A new national version of the HBV model was set-up and regionally calibrated. The new model, called HBV-SV, consisted of 1001 sub-basins. Ensemble weather forecasts, EPS, from ECMWF were used as the basis for daily streamflow probability forecasts, and these were made available to the public on the internet. Autoregressive error prediction was introduced with regular evaluations showing that this significantly improved the short-term forecasts. The development of a new hydrological model, HYPE (Hydrological Predictions for the Environment) was started, mainly with emphasis on water quality applications.
A HYPE model for all of Sweden, named S-HYPE, was set-up in high spatial resolution (about 37000 sub-basins). The high resolution provided additional value since the whole country was now covered by a rather well-calibrated hydrological model in high detail.
Web-Hypro had become technologically outdated and a new visualization tool, HYFO, was developed. HYFO presents results from both the HBV and S-HYPE models. Aeigr is still the operational heart of the production chain, and delivers observations and results from both deterministic and ensemble forecasts.
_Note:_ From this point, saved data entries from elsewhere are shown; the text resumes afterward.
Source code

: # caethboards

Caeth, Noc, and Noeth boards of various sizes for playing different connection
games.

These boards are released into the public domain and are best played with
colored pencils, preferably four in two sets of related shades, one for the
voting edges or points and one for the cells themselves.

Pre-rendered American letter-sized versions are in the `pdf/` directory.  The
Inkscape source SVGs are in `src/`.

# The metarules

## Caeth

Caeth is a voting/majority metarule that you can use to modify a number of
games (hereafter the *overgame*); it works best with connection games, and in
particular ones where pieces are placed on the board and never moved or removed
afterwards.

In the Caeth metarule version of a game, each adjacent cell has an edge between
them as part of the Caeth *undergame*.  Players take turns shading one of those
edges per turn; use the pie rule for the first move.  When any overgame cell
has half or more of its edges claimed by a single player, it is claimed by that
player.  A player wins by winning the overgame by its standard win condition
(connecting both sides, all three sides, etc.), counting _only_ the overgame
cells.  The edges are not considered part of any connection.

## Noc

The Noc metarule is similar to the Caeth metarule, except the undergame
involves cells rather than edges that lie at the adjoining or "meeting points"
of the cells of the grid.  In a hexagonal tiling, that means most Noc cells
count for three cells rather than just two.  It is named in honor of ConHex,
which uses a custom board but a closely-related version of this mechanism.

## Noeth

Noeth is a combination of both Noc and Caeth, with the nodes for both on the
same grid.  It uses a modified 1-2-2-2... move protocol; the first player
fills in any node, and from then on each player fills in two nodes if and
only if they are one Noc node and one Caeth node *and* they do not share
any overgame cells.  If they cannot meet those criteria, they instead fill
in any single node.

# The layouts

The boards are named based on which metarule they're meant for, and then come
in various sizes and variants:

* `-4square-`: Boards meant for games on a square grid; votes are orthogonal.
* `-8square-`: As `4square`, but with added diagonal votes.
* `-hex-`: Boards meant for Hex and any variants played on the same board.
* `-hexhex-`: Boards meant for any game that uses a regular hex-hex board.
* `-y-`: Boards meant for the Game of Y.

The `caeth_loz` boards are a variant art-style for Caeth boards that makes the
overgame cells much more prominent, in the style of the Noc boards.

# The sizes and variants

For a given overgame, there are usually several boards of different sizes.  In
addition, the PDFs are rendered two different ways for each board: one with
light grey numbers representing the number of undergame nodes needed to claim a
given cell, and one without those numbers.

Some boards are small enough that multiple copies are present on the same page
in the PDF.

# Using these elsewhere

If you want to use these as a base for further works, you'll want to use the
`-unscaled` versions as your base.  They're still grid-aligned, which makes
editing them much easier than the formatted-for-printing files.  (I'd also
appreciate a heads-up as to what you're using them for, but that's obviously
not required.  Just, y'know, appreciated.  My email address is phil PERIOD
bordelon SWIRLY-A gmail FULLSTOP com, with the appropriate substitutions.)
Both updated and non-updated model results are presented in HYFO, so that errors due to for instance ice jams do not distort all forecasts.
Warnings are issued depending on the expected return period (2.5-10 years, 10-50 and > 50 years). It was a technological challenge to handle the high spatial resolution in S-HYPE, but HYFO has now been in use for about two years. The water balance map is no longer used, but the local runoff in S-HYPE reacts quickly and gives improved capabilities to capture flash-flood like situations. The local runoff is delayed through the network of rivers and lakes, which means that the hydrological situation may be quite different within a region (see Fig. 2), with receding flows in lake-free parts at the same time as the discharge increases in systems with a high lake percentage.
The vast amount of hydrological information that is now available provides improved possibilities for local predictions, but also new challenges. It is more difficult to issue general warnings for a region. The way in which warnings are communicated to users is a question that is likely to receive more attention in the coming years.
Models results have been of good quality for very long (Fig. 3). The number of modelled basins and the amount of disseminated information is what has increased the most, mainly thanks to the technological advances in this period. Hydrological process descriptions and model performance have also improved.
In addition to calculating river discharge, more variables are nowadays included, e.g. snow depths, lake levels etc., while information is disseminated in both deterministic and probabilistic manner. The present state of the hydrological and warning service at SMHI is thanks to the many steps that have been taken over time.